[Tutor] re.findall() weirdness. [looks like a bug!]

Danny Yoo dyoo@hkn.eecs.berkeley.edu
Tue, 26 Jun 2001 19:23:31 -0700 (PDT)


On Wed, 27 Jun 2001, Dan Tropp wrote:

> Thanks for your excellent reply. I didn't actually check the
> documentation, I just assumed that you could include flags like
> re.search().
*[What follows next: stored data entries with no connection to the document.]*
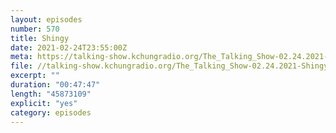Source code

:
 ```yaml
---
layout: episodes
number: 570
title: Shingy
date: 2021-02-24T23:55:00Z
meta: https://talking-show.kchungradio.org/The_Talking_Show-02.24.2021-Shingy.mp3
file: //talking-show.kchungradio.org/The_Talking_Show-02.24.2021-Shingy.mp3
excerpt: ""
duration: "00:47:47"
length: "45873109"
explicit: "yes"
category: episodes
---
```

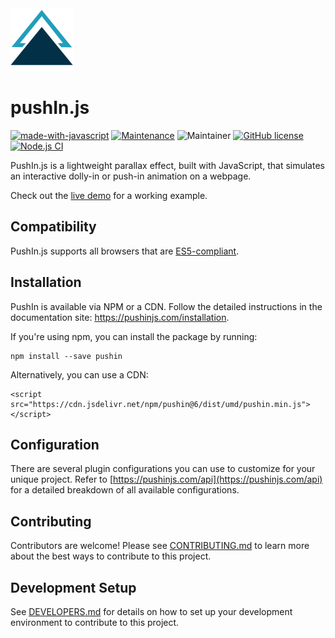 <img src="docs/images/pushin-logo.svg" width="100">

# pushIn.js

[![made-with-javascript](https://img.shields.io/badge/Made%20with-TypeScript-1f425f.svg)](https://www.typescriptlang.org/)
[![Maintenance](https://img.shields.io/badge/Maintained%3F-yes-green.svg)](https://github.com/nateplusplus/pushin/graphs/commit-activity)
![Maintainer](https://img.shields.io/badge/maintainer-nateplusplus-blue)
[![GitHub license](https://img.shields.io/github/license/nateplusplus/pushin.svg)](https://github.com/nateplusplus/pushin/blob/main/LICENSE)
[![Node.js CI](https://github.com/nateplusplus/pushin/actions/workflows/node.js.yml/badge.svg)](https://github.com/nateplusplus/pushin/actions/workflows/node.js.yml)

PushIn.js is a lightweight parallax effect, built with JavaScript, that simulates an interactive dolly-in or push-in animation on a webpage.

Check out the [live demo](http://pushinjs.com/) for a working example.

## Compatibility

PushIn.js supports all browsers that are [ES5-compliant](http://kangax.github.io/compat-table/es5/).

## Installation

PushIn is available via NPM or a CDN. Follow the detailed instructions in the documentation site: https://pushinjs.com/installation.

If you're using npm, you can install the package by running:

```shell
npm install --save pushin
```

Alternatively, you can use a CDN:

```
<script src="https://cdn.jsdelivr.net/npm/pushin@6/dist/umd/pushin.min.js"></script>
```

## Configuration

There are several plugin configurations you can use to customize for your unique project. Refer to [https://pushinjs.com/api](https://pushinjs.com/api) for a detailed breakdown of all available configurations.

## Contributing

Contributors are welcome! Please see [CONTRIBUTING.md](CONTRIBUTING.md) to learn more about the best ways to contribute to this project.

## Development Setup

See [DEVELOPERS.md](DEVELOPERS.md) for details on how to set up your development environment to contribute to this project.
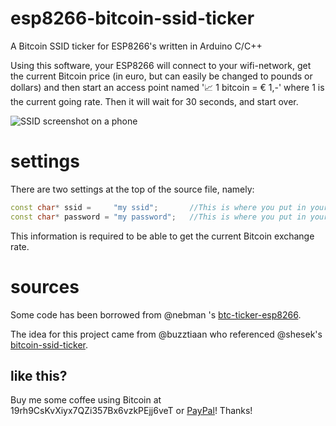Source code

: # esp8266-bitcoin-ssid-ticker
A Bitcoin SSID ticker for ESP8266's written in Arduino C/C++

Using this software, your ESP8266 will connect to your wifi-network, get the current Bitcoin price (in euro, but can easily be changed to pounds or dollars) and then start an access point named '📈 1 bitcoin = € 1,-' where 1 is the current going rate.
Then it will wait for 30 seconds, and start over.

![SSID screenshot on a phone][image]

[image]:http://i.imgur.com/ftjEFWD.jpg

# settings
There are two settings at the top of the source file, namely:
```c++
const char* ssid =     "my ssid";       //This is where you put in your home network's SSID to connect to
const char* password = "my password";   //This is where you put in your home network's password
```

This information is required to be able to get the current Bitcoin exchange rate.

# sources
Some code has been borrowed from @nebman 's [btc-ticker-esp8266](https://github.com/nebman/btc-ticker-esp8266).

The idea for this project came from @buzztiaan who referenced @shesek's [bitcoin-ssid-ticker](https://github.com/shesek/bitcoin-ssid-ticker).

## like this?
Buy me some coffee using Bitcoin at 19rh9CsKvXiyx7QZi357Bx6vzkPEjj6veT or [PayPal](https://www.paypal.me/NoxiousPluK)! Thanks!
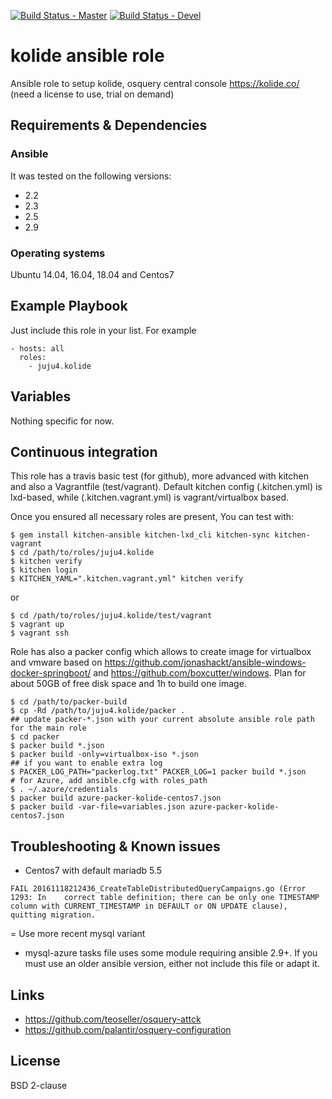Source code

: [![Build Status - Master](https://travis-ci.org/juju4/ansible-kolide.svg?branch=master)](https://travis-ci.org/juju4/ansible-kolide)
[![Build Status - Devel](https://travis-ci.org/juju4/ansible-kolide.svg?branch=devel)](https://travis-ci.org/juju4/ansible-kolide/branches)
# kolide ansible role

Ansible role to setup kolide, osquery central console
https://kolide.co/
(need a license to use, trial on demand)

## Requirements & Dependencies

### Ansible
It was tested on the following versions:
 * 2.2
 * 2.3
 * 2.5
 * 2.9

### Operating systems

Ubuntu 14.04, 16.04, 18.04 and Centos7

## Example Playbook

Just include this role in your list.
For example

```
- hosts: all
  roles:
    - juju4.kolide
```

## Variables

Nothing specific for now.

## Continuous integration

This role has a travis basic test (for github), more advanced with kitchen and also a Vagrantfile (test/vagrant).
Default kitchen config (.kitchen.yml) is lxd-based, while (.kitchen.vagrant.yml) is vagrant/virtualbox based.

Once you ensured all necessary roles are present, You can test with:
```
$ gem install kitchen-ansible kitchen-lxd_cli kitchen-sync kitchen-vagrant
$ cd /path/to/roles/juju4.kolide
$ kitchen verify
$ kitchen login
$ KITCHEN_YAML=".kitchen.vagrant.yml" kitchen verify
```
or
```
$ cd /path/to/roles/juju4.kolide/test/vagrant
$ vagrant up
$ vagrant ssh
```

Role has also a packer config which allows to create image for virtualbox and vmware based on https://github.com/jonashackt/ansible-windows-docker-springboot/ and https://github.com/boxcutter/windows.
Plan for about 50GB of free disk space and 1h to build one image.
```
$ cd /path/to/packer-build
$ cp -Rd /path/to/juju4.kolide/packer .
## update packer-*.json with your current absolute ansible role path for the main role
$ cd packer
$ packer build *.json
$ packer build -only=virtualbox-iso *.json
## if you want to enable extra log
$ PACKER_LOG_PATH="packerlog.txt" PACKER_LOG=1 packer build *.json
# for Azure, add ansible.cfg with roles_path
$ . ~/.azure/credentials
$ packer build azure-packer-kolide-centos7.json
$ packer build -var-file=variables.json azure-packer-kolide-centos7.json
```

## Troubleshooting & Known issues

* Centos7 with default mariadb 5.5
```
FAIL 20161118212436_CreateTableDistributedQueryCampaigns.go (Error 1293: In    correct table definition; there can be only one TIMESTAMP column with CURRENT_TIMESTAMP in DEFAULT or ON UPDATE clause), quitting migration.
```
= Use more recent mysql variant

* mysql-azure tasks file uses some module requiring ansible 2.9+. If you must use an older ansible version, either not include this file or adapt it.

## Links

* https://github.com/teoseller/osquery-attck
* https://github.com/palantir/osquery-configuration

## License

BSD 2-clause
I guess these sort of bugs are hard to stop in an untyped
> language which allows default arguments!
> 
> I'll register it on sourceforge.

Ok.  Thanks for pointing that out; it was a fun bug to catch!  It's
something that Guido and Friends most likely need to fix, so you don't
need to apologize for assuming this.  I would assume the same thing, since
re.search() and re.findall() do very similar things.

By the way, to get things to behave the way you wanted it to behave (with
flags for case insensitivity and other stuff), we could make the following
enhancement to sre.py:

###
# An enhanced findall:
def findall(pattern, string, flags=0):
    """Return a list of all non-overlapping matches in the string.

    If one or more groups are present in the pattern, return a
    list of groups; this will be a list of tuples if the pattern
    has more than one group.

    Empty matches are included in the result."""
    return _compile(pattern, flags).findall(string)
###

Then things behave the way they probably should have in the first place:

###
## Using the enhanced sre.py
>>> print re.findall('<.*?>','<1> </2> \n<3> </4>', re.I|re.S)
['<1>', '</2>', '<3>', '</4>']
>>> print re.findall('python','pythonPythonPYTHON', re.I)
['python', 'Python', 'PYTHON']
###

Of course, this makes our enhanced findall() completely incompatible with
Python 1.52.  Maybe it can make it into Python 2.2!  *grin*

Hope this helps!